ニューズウィーク日本版 / 2016年10月18日 12時15分

 人におけるレジリエンスとは、立ち直る能力を意味する。ビジネスで言うなら、危機的な局面に陥ったのち、通常業務を再開する能力ということになる。短期間の事柄に用いられることもある。失望したり自分を否定されたりしたあとに「魔力」が復活する、というような場合だ。このほか、より深いレベルで自尊心と目的意識を取り戻すことを意味する場合もある。要するに、健康で幸福な生活とその持続を脅かすあらゆる出来事――人生の道のりの紆余曲折に対応する能力がレジリエンスだ。こうした出来事には、確実に起こるとは限らないこと(失業による仕事や地位の喪失など)もあれば、絶対に避けて通れないこと(加齢、健康状態の悪化、死別)もある。
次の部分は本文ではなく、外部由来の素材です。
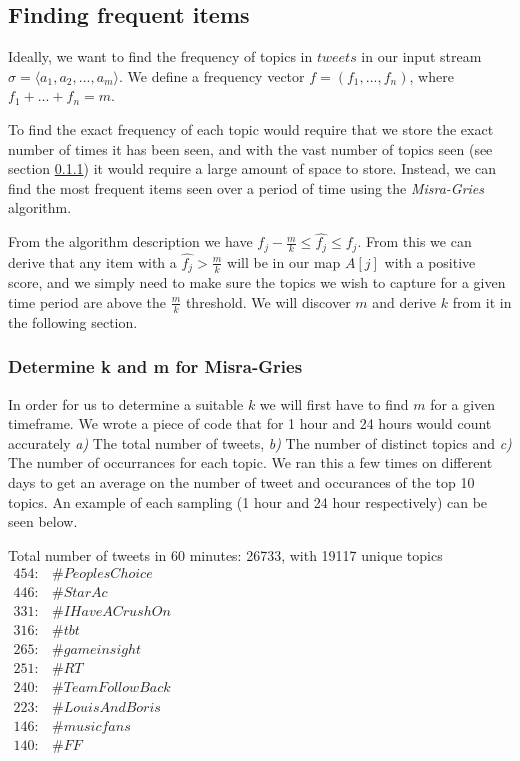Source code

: \subsection{Finding frequent items}\label{algo-frequent}
Ideally, we want to find the frequency of topics in $tweets$ in our input stream $\sigma = \langle a_{1}, a_{2},...,a_{m}\rangle$. We define a frequency vector $f = (f_{1},...,f_{n})$, where $f_{1} + ... + f_{n} = m$. 

To find the exact frequency of each topic would require that we store the exact number of times it has been seen, and with the vast number of topics seen (see section \ref{frequent-determine}) it would require a large amount of space to store. Instead, we can find the most frequent items seen over a period of time using the \textit{Misra-Gries} algorithm.\cite{Amit}
\newline

From the algorithm description we have $f_j - \frac{m}{k} \leq \hat{f_j} \leq f_j$. From this we can derive that any item with a $\hat{f_j} > \frac{m}{k}$ will be in our map $A[j]$ with a positive score, and we simply need to make sure the topics we wish to capture for a given time period are above the $\frac{m}{k}$ threshold. We will discover $m$ and derive $k$ from it in the following section.

\subsubsection{Determine k and m for Misra-Gries}
\label{frequent-determine}
In order for us to determine a suitable $k$ we will first have to find $m$ for a given timeframe. We wrote a piece of code that for 1 hour and 24 hours would count accurately \textit{a)} The total number of tweets, \textit{b)} The number of distinct topics and \textit{c)} The number of occurrances for each topic. We ran this a few times on different days to get an average on the number of tweet and occurances of the top 10 topics. An example of each sampling (1 hour and 24 hour respectively) can be seen below.\newline

Total number of tweets in 60 minutes: 26733, with 19117 unique topics\\

$\begin{array}{ll}
    454: & \#PeoplesChoice \\
    446: & \#StarAc \\
    331: & \#IHaveACrushOn \\
    316: & \#tbt \\
    265: & \#gameinsight \\
    251: & \#RT \\
    240: & \#TeamFollowBack \\
    223: & \#LouisAndBoris \\
    146: & \#musicfans \\
    140: & \#FF \\
\end{array}$
\\
\\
 レジリエンスはタフな精神とは違うが、両者には密接な関係がある。タフな精神とは、決断力や意志の強さのような性格をも包括する概念であり、ときに他者の目を通して物事を見ようとしないことをも意味する。だがレジリエンスは、おとなしい人にも押しの強い人にも同じように備わるものだ。

レジリエンスという概念はどのように広まったか?

「レジリエンス――個人、コミュニティまたはシステムが、適正な水準の機能、構造、アイデンティティを維持するために適応する能力」 英国内閣府、2011年3月

 レジリエンスは、心理学でも半世紀以上前から注目されてきた。初期の研究では、第二次世界大戦で難民となった子供たちについて、その後の人生の追跡調査が行われた。なかにはホロコーストを生き抜いた子供たちもいた。心理学者たちが不思議に思ったのは、情緒的に安定した、目的意識のある生活にすぐになじんだ子供もいれば、そうした子供たちの兄弟姉妹も含めて、心の傷を抱えたまま成長する子供もいたことだった。そのため、初期の研究では子供の発達に大きな焦点が当てられたが、のちの研究では、人生を混乱に陥れる事件や出来事に対する成人の反応へと関心が移っていった。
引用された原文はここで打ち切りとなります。